◆ ABOUT THIS TASK ◆
Within the listing below, the lines to output run from the one containing "### День 5-6" through the one containing "- [x] Налаштувати pytest з async підтримкою"; copy them exactly and nothing else.

-- DATASET EXCERPTS follows --

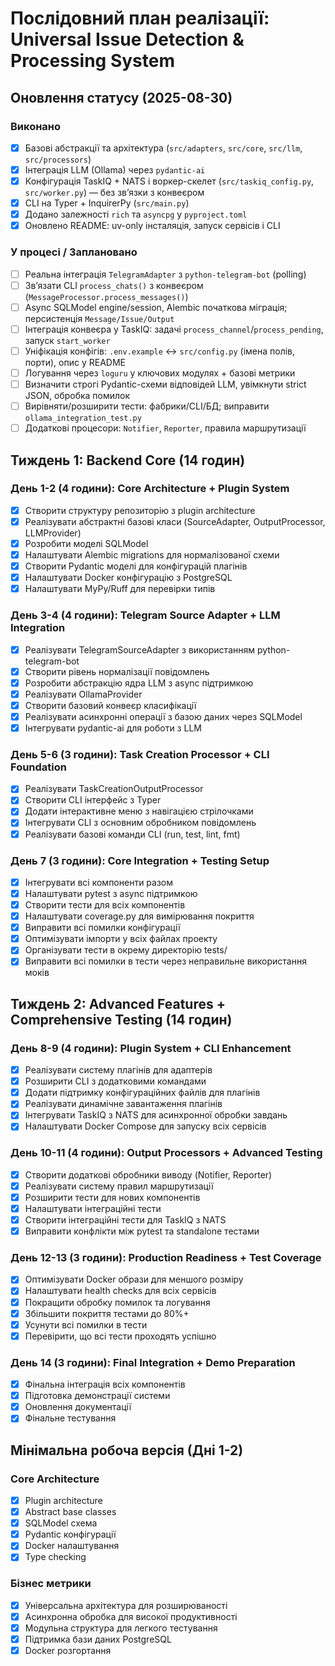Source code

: # Послідовний план реалізації: Universal Issue Detection & Processing System

## Оновлення статусу (2025-08-30)

### Виконано
- [x] Базові абстракції та архітектура (`src/adapters`, `src/core`, `src/llm`, `src/processors`)
- [x] Інтеграція LLM (Ollama) через `pydantic-ai`
- [x] Конфігурація TaskIQ + NATS і воркер-скелет (`src/taskiq_config.py`, `src/worker.py`) — без зв’язки з конвеєром
- [x] CLI на Typer + InquirerPy (`src/main.py`)
- [x] Додано залежності `rich` та `asyncpg` у `pyproject.toml`
- [x] Оновлено README: uv-only інсталяція, запуск сервісів і CLI

### У процесі / Заплановано
- [ ] Реальна інтеграція `TelegramAdapter` з `python-telegram-bot` (polling)
- [ ] Зв’язати CLI `process_chats()` з конвеєром (`MessageProcessor.process_messages()`)
- [ ] Async SQLModel engine/session, Alembic початкова міграція; персистенція `Message/Issue/Output`
- [ ] Інтеграція конвеєра у TaskIQ: задачі `process_channel`/`process_pending`, запуск `start_worker`
- [ ] Уніфікація конфігів: `.env.example` ↔ `src/config.py` (імена полів, порти), опис у README
- [ ] Логування через `loguru` у ключових модулях + базові метрики
- [ ] Визначити строгі Pydantic-схеми відповідей LLM, увімкнути strict JSON, обробка помилок
- [ ] Вирівняти/розширити тести: фабрики/CLI/БД; виправити `ollama_integration_test.py`
- [ ] Додаткові процесори: `Notifier`, `Reporter`, правила маршрутизації

## Тиждень 1: Backend Core (14 годин)

### День 1-2 (4 години): Core Architecture + Plugin System
- [x] Створити структуру репозиторію з plugin architecture
- [x] Реалізувати абстрактні базові класи (SourceAdapter, OutputProcessor, LLMProvider)
- [x] Розробити моделі SQLModel
- [x] Налаштувати Alembic migrations для нормалізованої схеми
- [x] Створити Pydantic моделі для конфігурацій плагінів
- [x] Налаштувати Docker конфігурацію з PostgreSQL
- [x] Налаштувати MyPy/Ruff для перевірки типів

### День 3-4 (4 години): Telegram Source Adapter + LLM Integration
- [x] Реалізувати TelegramSourceAdapter з використанням python-telegram-bot
- [x] Створити рівень нормалізації повідомлень
- [x] Розробити абстракцію ядра LLM з async підтримкою
- [x] Реалізувати OllamaProvider
- [x] Створити базовий конвеєр класифікації
- [x] Реалізувати асинхронні операції з базою даних через SQLModel
- [x] Інтегрувати pydantic-ai для роботи з LLM

### День 5-6 (3 години): Task Creation Processor + CLI Foundation
- [x] Реалізувати TaskCreationOutputProcessor
- [x] Створити CLI інтерфейс з Typer
- [x] Додати інтерактивне меню з навігацією стрілочками
- [x] Інтегрувати CLI з основним обробником повідомлень
- [x] Реалізувати базові команди CLI (run, test, lint, fmt)

### День 7 (3 години): Core Integration + Testing Setup
- [x] Інтегрувати всі компоненти разом
- [x] Налаштувати pytest з async підтримкою
- [x] Створити тести для всіх компонентів
- [x] Налаштувати coverage.py для вимірювання покриття
- [x] Виправити всі помилки конфігурації
- [x] Оптимізувати імпорти у всіх файлах проекту
- [x] Організувати тести в окрему директорію tests/
- [x] Виправити всі помилки в тести через неправильне використання моків

## Тиждень 2: Advanced Features + Comprehensive Testing (14 годин)

### День 8-9 (4 години): Plugin System + CLI Enhancement
- [x] Реалізувати систему плагінів для адаптерів
- [x] Розширити CLI з додатковими командами
- [x] Додати підтримку конфігураційних файлів для плагінів
- [x] Реалізувати динамічне завантаження плагінів
- [x] Інтегрувати TaskIQ з NATS для асинхронної обробки завдань
- [x] Налаштувати Docker Compose для запуску всіх сервісів

### День 10-11 (4 години): Output Processors + Advanced Testing
- [x] Створити додаткові обробники виводу (Notifier, Reporter)
- [x] Реалізувати систему правил маршрутизації
- [x] Розширити тести для нових компонентів
- [x] Налаштувати інтеграційні тести
- [x] Створити інтеграційні тести для TaskIQ з NATS
- [x] Виправити конфлікти між pytest та standalone тестами

### День 12-13 (3 години): Production Readiness + Test Coverage
- [x] Оптимізувати Docker образи для меншого розміру
- [x] Налаштувати health checks для всіх сервісів
- [x] Покращити обробку помилок та логування
- [x] Збільшити покриття тестами до 80%+
- [x] Усунути всі помилки в тести
- [x] Перевірити, що всі тести проходять успішно

### День 14 (3 години): Final Integration + Demo Preparation
- [x] Фінальна інтеграція всіх компонентів
- [x] Підготовка демонстрації системи
- [x] Оновлення документації
- [x] Фінальне тестування

## Мінімальна робоча версія (Дні 1-2)

### Core Architecture
- [x] Plugin architecture
- [x] Abstract base classes
- [x] SQLModel схема
- [x] Pydantic конфігурації
- [x] Docker налаштування
- [x] Type checking

### Бізнес метрики
- [x] Універсальна архітектура для розширюваності
- [x] Асинхронна обробка для високої продуктивності
- [x] Модульна структура для легкого тестування
- [x] Підтримка бази даних PostgreSQL
- [x] Docker розгортання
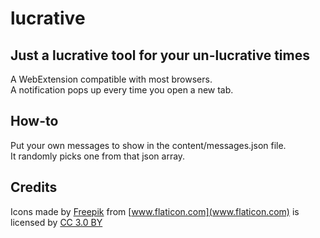 # lucrative

## Just a lucrative tool for your un-lucrative times

A WebExtension compatible with most browsers.  
A notification pops up every time you open a new tab.

## How-to
Put your own messages to show in the content/messages.json file.  
It randomly picks one from that json array.

## Credits
Icons made by [Freepik](http://www.freepik.com) from [www.flaticon.com](www.flaticon.com) is licensed by [CC 3.0 BY](http://creativecommons.org/licenses/by/3.0/ "Creative Commons BY 3.0") 
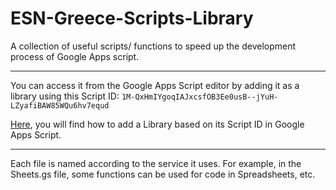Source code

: # ESN-Greece-Scripts-Library
A collection of useful scripts/ functions to speed up the development process of Google Apps script.

---

You can access it from the Google Apps Script editor by adding it as a library using this Script ID: `1M-QxHmIYgoqIAJxcsfOB3Ee0usB--jYuH-LZyafiBAW85WQu6hv7equd`

[Here](https://developers.google.com/apps-script/guides/libraries#add_a_library_to_your_script_project), you will find how to add a Library based on its Script ID in Google Apps Script. 

---

Each file is named according to the service it uses. For example, in the Sheets.gs file, some functions can be used for code in Spreadsheets, etc.

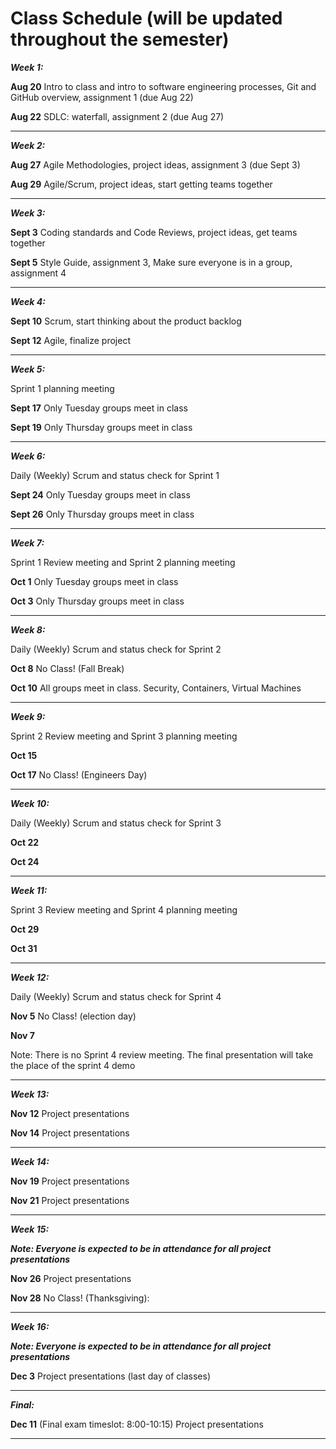 
# Class Schedule (will be updated throughout the semester)

***Week 1:***

**Aug 20** Intro to class and intro to software engineering processes, Git and GitHub overview, assignment 1 (due Aug 22)

**Aug 22** SDLC: waterfall, assignment 2 (due Aug 27)

---
***Week 2:***

**Aug 27** Agile Methodologies, project ideas, assignment 3 (due Sept 3)

**Aug 29** Agile/Scrum, project ideas, start getting teams together

---
***Week 3:***

**Sept 3** Coding standards and Code Reviews, project ideas, get teams together

**Sept 5** Style Guide, assignment 3, Make sure everyone is in a group, assignment 4 

---
***Week 4:***

**Sept 10** Scrum, start thinking about the product backlog

**Sept 12** Agile, finalize project

---
***Week 5:*** 

Sprint 1 planning meeting

**Sept 17** Only Tuesday groups meet in class

**Sept 19** Only Thursday groups meet in class

---
***Week 6:***

Daily (Weekly) Scrum and status check for Sprint 1

**Sept 24** Only Tuesday groups meet in class

**Sept 26** Only Thursday groups meet in class

---

***Week 7:***

Sprint 1 Review meeting and Sprint 2 planning meeting

**Oct 1** Only Tuesday groups meet in class

**Oct 3** Only Thursday groups meet in class

---
***Week 8:***

Daily (Weekly) Scrum and status check for Sprint 2

**Oct 8** No Class! (Fall Break)

**Oct 10** All groups meet in class. Security, Containers, Virtual Machines

---
***Week 9:***

Sprint 2 Review meeting and Sprint 3 planning meeting

**Oct 15** 

**Oct 17**  No Class! (Engineers Day)

---
***Week 10:***

Daily (Weekly) Scrum and status check for Sprint 3

**Oct 22** 

**Oct 24** 

---
***Week 11:***

Sprint 3 Review meeting and Sprint 4 planning meeting

**Oct 29** 

**Oct 31**

---
***Week 12:***

Daily (Weekly) Scrum and status check for Sprint 4

**Nov 5**  No Class! (election day)

**Nov 7**  

Note: There is no Sprint 4 review meeting. The final presentation will take the place of the sprint 4 demo

---
***Week 13:***

**Nov 12**  Project presentations

**Nov 14** Project presentations

---
***Week 14:***

**Nov 19** Project presentations

**Nov 21** Project presentations

---
***Week 15:***

***Note: Everyone is expected to be in attendance for all project presentations***

**Nov 26**  Project presentations

**Nov 28** No Class! (Thanksgiving):

---
***Week 16:***

***Note: Everyone is expected to be in attendance for all project presentations***

**Dec 3** Project presentations (last day of classes)


---
***Final:***

**Dec 11** (Final exam timeslot: 8:00-10:15) Project presentations

---
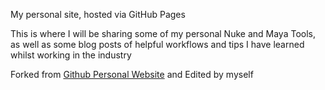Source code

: My personal site, hosted via GitHub Pages

This is where I will be sharing some of my personal Nuke and Maya Tools, as well as some blog posts of helpful workflows and tips I have learned whilst working in the industry


Forked from [Github Personal Website](https://github.com/github/personal-website) and Edited by myself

-- DATASET EXCERPTS concluded --

◆ RESULT OF THE TASK ◆
### День 5-6 (3 години): Task Creation Processor + CLI Foundation
- [x] Реалізувати TaskCreationOutputProcessor
- [x] Створити CLI інтерфейс з Typer
- [x] Додати інтерактивне меню з навігацією стрілочками
- [x] Інтегрувати CLI з основним обробником повідомлень
- [x] Реалізувати базові команди CLI (run, test, lint, fmt)

### День 7 (3 години): Core Integration + Testing Setup
- [x] Інтегрувати всі компоненти разом
- [x] Налаштувати pytest з async підтримкою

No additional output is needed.